A projectile is a distance r from the center of a heavenly body and is heading directly away. Classically, if the sum of its kinetic and potential energies is positive, it will escape the gravitational pull of the body, but if negative, it cannot escape. Now imagine that the projectile is a pulse of light energy E. Since light has no internal energy ,E is also the kinetic energy of the light pulse. Suppose that the gravitational potential energy of the light pulse is given by Newton’s classical formula U=-(GMm/r), where M is the mass of the heavenly body and m is an “effective mass” of the light pulse. Assume that this effective mass is given by $\mathbf{m}\mathbf{=}\mathbf{E}\mathbf{/}{\mathbf{c}}^{\mathbf{2}}$.

Show that the critical radius for which light could not escape the gravitational pull of a heavenly body is within a factor of 2 of the Schwarzschild radius given in the chapter. (This kind of “semiclassical” approach to general relativity is sometimes useful but always vague. To be reliable, predictions must be based from beginning to end on the logical, but unfortunately complex, fundamental equations of general relativity.)

Short answer

The critical radius for which the light could not escape the gravitational pull of a heavenly body is within a factor of 2 of the Schwarzschild radius, is proved.

Step-by-step solution

Identification of given data

The given data can be listed below as:

• The distance of the particle from the heavenly body is r.
• The energy of the projectile is E.
• The mass of the heavenly body is M.
• The effective mass of the light pulse is m.

Significance of the critical radius

The critical radius is mainly described as the lowest radius which an atom form. It is also described as the minimum size of a particle.

Determination of the critical radius

As the total energy of the particle is zero, then the equation of the total energy is expressed as:

KE + PE = 0

Here, KE is the kinetic and PE is the potential energy.

Substitute E for KE and$-\frac{GMm}{r}$for PE in the above equation.

$E-\frac{GMm}{r}=0$

Here, E is the energy of the particle, G is the gravitational constant, M is the mass of the heavenly body, m is the effective mass of the light pulse and r is the distance of the particle from the heavenly body.

Substitute $\frac{E}{c^2}$for in the above equation.

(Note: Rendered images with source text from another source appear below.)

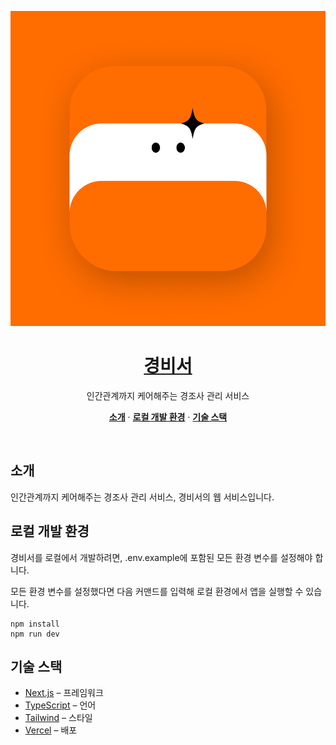 <a href="https://celcretary.vercel.app
">
<img alt="경비서 - 인간관계까지 케어해주는 경조사 관리 서비스" src="https://raw.githubusercontent.com/nononcrust/celcretary/main/public/images/og-image.jpg">

  <h1 align="center">경비서</h1>
</a>

<p align="center">
  인간관계까지 케어해주는 경조사 관리 서비스
</p>

<p align="center">
  <a href="#introduction"><strong>소개</strong></a> ·
  <a href="#local-development"><strong>로컬 개발 환경</strong></a> ·
  <a href="#tech-stack"><strong>기술 스택</strong></a>
</p>
<br/>

## 소개

인간관계까지 케어해주는 경조사 관리 서비스, 경비서의 웹 서비스입니다.

## 로컬 개발 환경

경비서를 로컬에서 개발하려면, .env.example에 포함된 모든 환경 변수를 설정해야 합니다.

모든 환경 변수를 설정했다면 다음 커맨드를 입력해 로컬 환경에서 앱을 실행할 수 있습니다.

```
npm install
npm run dev
```

## 기술 스택

- [Next.js](https://nextjs.org/) – 프레임워크
- [TypeScript](https://www.typescriptlang.org/) – 언어
- [Tailwind](https://tailwindcss.com/) – 스타일
- [Vercel](https://vercel.com/) – 배포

$$\begin{gathered} E-\frac{GME}{r{c}^2}=0 \\ E\left(1-\frac{GM}{r{c}^2}\right)=0 \end{gathered}$$

The next equation can be expressed as:

$$\begin{gathered} 1-\frac{GM}{r{c}^2}=0 \\ 1=\frac{GM}{r{c}^2} \\ r=\frac{GM}{c^2} \end{gathered}$$

The equation of the Schawzschild radius is expressed as:

$r_s=\frac{2GM}{c^2}$

Here, $r_s$is the Schawzschild radius.

Here, in the case of the Schawzschild radius, it can be identified that the critical radius is lesser than the factor of 2 than the Schawzschild radius.

Light can only escape the gravitational pull if the addition of the kinetic and the potential energy is greater than zero but, in this case, the addition is equal to zero.

Thus, the critical radius for which the light could not escape the gravitational pull of a heavenly body is within a factor of 2 of the Schwarzschild radius, is proved.